SWAT calibration results on monthly stream flows at three CBC tributaries e.g. SL1, SL2, and the CS outlet were reported by [27] for the same study period. The authors found poor results with monthly calibration at SL1 and SL2 primarily due to the effects of losing waters on this karst watershed and their seasonal interactions with lake water levels as recently reported by [9]. Continuous flow measurements revealed that less than 10% of the rainfall was being produced as surface runoff particularly at SL1 outlet with negligible baseflow) and also at SL2 (with a small base flow) outlet [8]. The authors reported that the small amount of rainfall mostly as surface flow at these tributaries and the substantially larger flow (~ 60% of the rainfall) at the cave spring (CS) indicated a significant water loss from the surface watershed to subsurface flow or a groundwater source area substantially larger than the surface watershed. This subsurface source was also shown to be the dominant input to the flooded embayment in the lower section of CBC [8]. The monthly stream flows at SL1 and SL2 locations, both with multiple land uses, were over-predicted when lower lake levels were prevalent, suggesting surface water flow to groundwater (losing streams). The model under-predicted the flows during rising lake levels likely due to high conductivity and also a deep percolation coefficient representing flow lost to shallow and deep groundwater, respectively. However, the mean monthly flow calibration excluding data from large wet events in each of these three locations was reported to be acceptable (within 11% error).
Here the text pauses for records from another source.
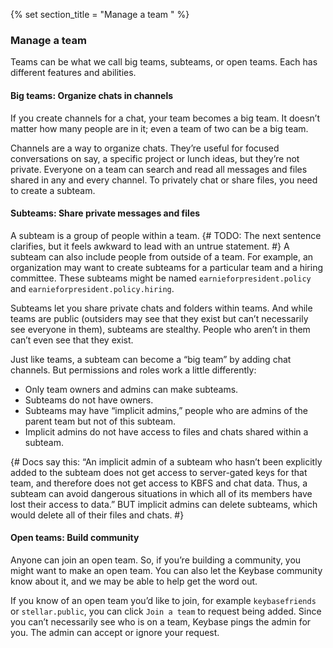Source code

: {% set section_title = "Manage a team  " %}

### Manage a team
Teams can be what we call big teams, subteams, or open teams. Each has different features and abilities.

#### Big teams: Organize chats in channels
If you create channels for a chat, your team becomes a big team. It doesn’t matter how many people are in it; even a team of two can be a big team.

Channels are a way to organize chats. They’re useful for focused conversations on say, a specific project or lunch ideas, but they’re not private. Everyone on a team can search and read all messages and files shared in any and every channel. To privately chat or share files, you need to create a subteam.

#### Subteams: Share private messages and files
A subteam is a group of people within a team. {# TODO: The next sentence clarifies, but it feels awkward to lead with an untrue statement. #} A subteam can also include people from outside of a team. For example, an organization may want to create subteams for a particular team and a hiring committee. These subteams might be named `earnieforpresident.policy` and `earnieforpresident.policy.hiring`.

Subteams let you share private chats and folders within teams. And while teams are public (outsiders may see that they exist but can’t necessarily see everyone in them), subteams are stealthy. People who aren’t in them can’t even see that they exist.

Just like teams, a subteam can become a “big team” by adding chat channels. But permissions and roles work a little differently:

* Only team owners and admins can make subteams.
* Subteams do not have owners.
* Subteams may have “implicit admins,” people who are admins of the parent team but not of this subteam.
* Implicit admins do not have access to files and chats shared within a subteam.

{# Docs say this: “An implicit admin of a subteam who hasn’t been explicitly added to the subteam does not get access to server-gated keys for that team, and therefore does not get access to KBFS and chat data. Thus, a subteam can avoid dangerous situations in which all of its members have lost their access to data.” BUT implicit admins can delete subteams, which would delete all of their files and chats. #}

#### Open teams: Build community
Anyone can join an open team. So, if you’re building a community, you might want to make an open team. You can also let the Keybase community know about it, and we may be able to help get the word out.

If you know of an open team you’d like to join, for example `keybasefriends` or `stellar.public`, you can click `Join a team` to request being added. Since you can’t necessarily see who is on a team, Keybase pings the admin for you. The admin can accept or ignore your request.
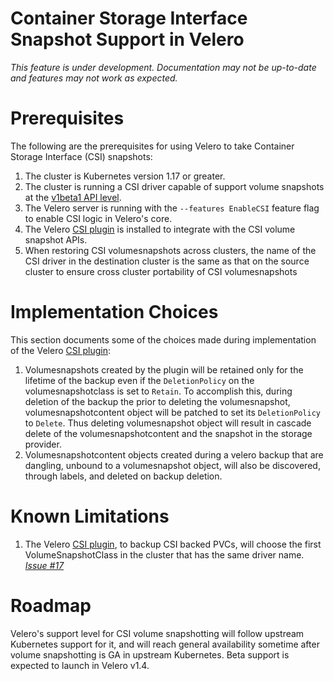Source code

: # Container Storage Interface Snapshot Support in Velero

_This feature is under development. Documentation may not be up-to-date and features may not work as expected._

# Prerequisites

The following are the prerequisites for using Velero to take Container Storage Interface (CSI) snapshots:

 1. The cluster is Kubernetes version 1.17 or greater.
 1. The cluster is running a CSI driver capable of support volume snapshots at the [v1beta1 API level](https://kubernetes.io/blog/2019/12/09/kubernetes-1-17-feature-cis-volume-snapshot-beta/).
 1. The Velero server is running with the `--features EnableCSI` feature flag to enable CSI logic in Velero's core.
 1. The Velero [CSI plugin](https://github.com/vmware-tanzu/velero-plugin-for-csi/) is installed to integrate with the CSI volume snapshot APIs.
 1. When restoring CSI volumesnapshots across clusters, the name of the CSI driver in the destination cluster is the same as that on the source cluster to ensure cross cluster portability of CSI volumesnapshots

# Implementation Choices

This section documents some of the choices made during implementation of the Velero [CSI plugin](https://github.com/vmware-tanzu/velero-plugin-for-csi/):

1. Volumesnapshots created by the plugin will be retained only for the lifetime of the backup even if the `DeletionPolicy` on the volumesnapshotclass is set to `Retain`. To accomplish this, during deletion of the backup the prior to deleting the volumesnapshot, volumesnapshotcontent object will be patched to set its `DeletionPolicy` to `Delete`. Thus deleting volumesnapshot object will result in cascade delete of the volumesnapshotcontent and the snapshot in the storage provider.
1. Volumesnapshotcontent objects created during a velero backup that are dangling, unbound to a volumesnapshot object, will also be discovered, through labels, and deleted on backup deletion.

# Known Limitations

1. The Velero [CSI plugin](https://github.com/vmware-tanzu/velero-plugin-for-csi/), to backup CSI backed PVCs, will choose the first VolumeSnapshotClass in the cluster that has the same driver name. _[Issue #17](https://github.com/vmware-tanzu/velero-plugin-for-csi/issues/17)_

# Roadmap

Velero's support level for CSI volume snapshotting will follow upstream Kubernetes support for it, and will reach general availability sometime
after volume snapshotting is GA in upstream Kubernetes. Beta support is expected to launch in Velero v1.4.

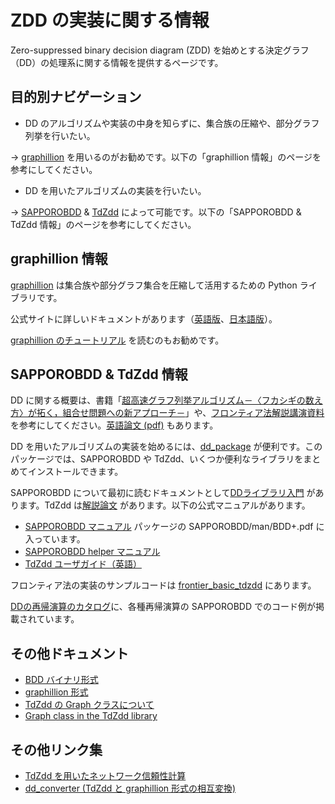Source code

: # ZDD の実装に関する情報

Zero-suppressed binary decision diagram (ZDD) を始めとする決定グラフ（DD）の処理系に関する情報を提供するページです。

## 目的別ナビゲーション

* DD のアルゴリズムや実装の中身を知らずに、集合族の圧縮や、部分グラフ列挙を行いたい。

→ [graphillion](https://github.com/takemaru/graphillion) を用いるのがお勧めです。以下の「graphillion 情報」のページを参考にしてください。

* DD を用いたアルゴリズムの実装を行いたい。

→ [SAPPOROBDD](https://github.com/Shin-ichi-Minato/SAPPOROBDD) & [TdZdd](https://github.com/kunisura/TdZdd) によって可能です。以下の「SAPPOROBDD & TdZdd 情報」のページを参考にしてください。

## graphillion 情報

[graphillion](https://github.com/takemaru/graphillion) は集合族や部分グラフ集合を圧縮して活用するための Python ライブラリです。

公式サイトに詳しいドキュメントがあります（[英語版](https://github.com/takemaru/graphillion)、[日本語版](https://github.com/takemaru/graphillion/wiki)）。

[graphillion のチュートリアル](https://github.com/nsnmsak/graphillion_tutorial) を読むのもお勧めです。

## SAPPOROBDD & TdZdd 情報

DD に関する概要は、書籍「[超高速グラフ列挙アルゴリズム－〈フカシギの数え方〉が拓く，組合せ問題への新アプローチ－](https://www.morikita.co.jp/books/mid/085261)」や、[フロンティア法解説講演資料](https://www.algo.cce.i.kyoto-u.ac.jp/jkawahara/frontier/)を参考にしてください。[英語論文 (pdf)](https://www-alg.ist.hokudai.ac.jp/~thomas/TCSTR/tcstr_14_76/tcstr_14_76.pdf) もあります。

DD を用いたアルゴリズムの実装を始めるには、[dd_package](https://github.com/junkawahara/dd_package) が便利です。このパッケージでは、SAPPOROBDD や TdZdd、いくつか便利なライブラリをまとめてインストールできます。

SAPPOROBDD について最初に読むドキュメントとして[DDライブラリ入門](dd_library_inst.pdf) があります。TdZdd は[解説論文](https://www.jstage.jst.go.jp/article/jssst/34/3/34_3_97/_article/-char/ja/) があります。以下の公式マニュアルがあります。

* [SAPPOROBDD マニュアル](https://github.com/Shin-ichi-Minato/SAPPOROBDD/raw/main/man/BDD%2B.pdf) パッケージの SAPPOROBDD/man/BDD+.pdf に入っています。
* [SAPPOROBDD helper マニュアル](https://github.com/junkawahara/sbdd_helper)
* [TdZdd ユーザガイド（英語）](http://kunisura.github.io/TdZdd/doc/index.html)

フロンティア法の実装のサンプルコードは [frontier_basic_tdzdd](https://github.com/junkawahara/frontier_basic_tdzdd) にあります。

[DDの再帰演算のカタログ](dd_recur_function.pdf)に、各種再帰演算の SAPPOROBDD でのコード例が掲載されています。


## その他ドキュメント

* [BDD バイナリ形式](formats/bdd_binary_format.md)
* [graphillion 形式](formats/graphillion_format.md)
* [TdZdd の Graph クラスについて](formats/tdzdd_graph_ja.md)
* [Graph class in the TdZdd library](formats/tdzdd_graph_en.md)

## その他リンク集

* [TdZdd を用いたネットワーク信頼性計算](https://github.com/junkawahara/reliability_tdzdd)
* [dd_converter (TdZdd と graphillion 形式の相互変換)](https://github.com/junkawahara/dd_converter)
3.2. TP Prediction at Stream Tributaries

3.2.1. SL1 Outlet

It was assumed that most of the TP component at the SL1 tributary is washed off as organic P with the sediment driven by the surface runoff for this flashy watershed. Simulated results showed that the TP loading at SL1 was dominated by sediment bound organic P, which mostly depends on the high runoff. For example, for a 10-month period in 2009, the simulated organic P leaving subbasin SL1 was 27.5 kg compared to negligible (0.03 kg) amount of soluble P. These predictions may be reasonable as this subwatershed yielded rapid peaks and short duration hydrographs [7] with barely any base flow compared to the SL2 station discussed below. The difference between the mean monthly predicted and measured TP load for the 12-month period from September 2008 to August 2009 was 0.5 kg over-prediction (Figure 3(a)). However, when the data of October 2008 and April 2009 with very large storm events were removed (Figure 3(b)), the difference between the mean monthly predicted and measured data was reduced to 0.3 kg. This was 11% higher than the measured load. Reference [27] observed similar results for predictions of monthly flows at this location, indicating that the observed discrepancies in TP load simulation were likely attributed to the errors in flow data rather than the simulated TP concentration. These results within the errors reported by [52] again were deemed acceptable for the calibration of mean monthly TP prediction given the limitations with data.

3.2.2. SL2 Outlet

As the SWAT model at SL2 was calibrated to obtain the total stream flow comprised of both surface runoff and sustained baseflow [7], the predicted TP load was also comprised of both the soluble mineral P mostly in base flow and organic P mostly in surface runoff. Although the predicted organic P was high during those months with much larger flows, the export of mineral P was higher than the organic P, possibly due to extended base flow on this subwatershed [7] also with karst features. For example, the 10-month predicted mineral P in 2009 was 134 kg compared to only 45.6 kg for the organic P. Although a similar pattern was observed in 2008, the ratio of mineral to organic P was lower. The potential sources of TP in this subwatershed are open grass lands, runoff from developed areas including the highways, and agricultural

Figure 3. Measured and predicted mean monthly TP loads for SL1, SL2, and CS (a) with all data and (b) with exclusion of TP values for months with very large events. Also shown are the standard deviations as error bars.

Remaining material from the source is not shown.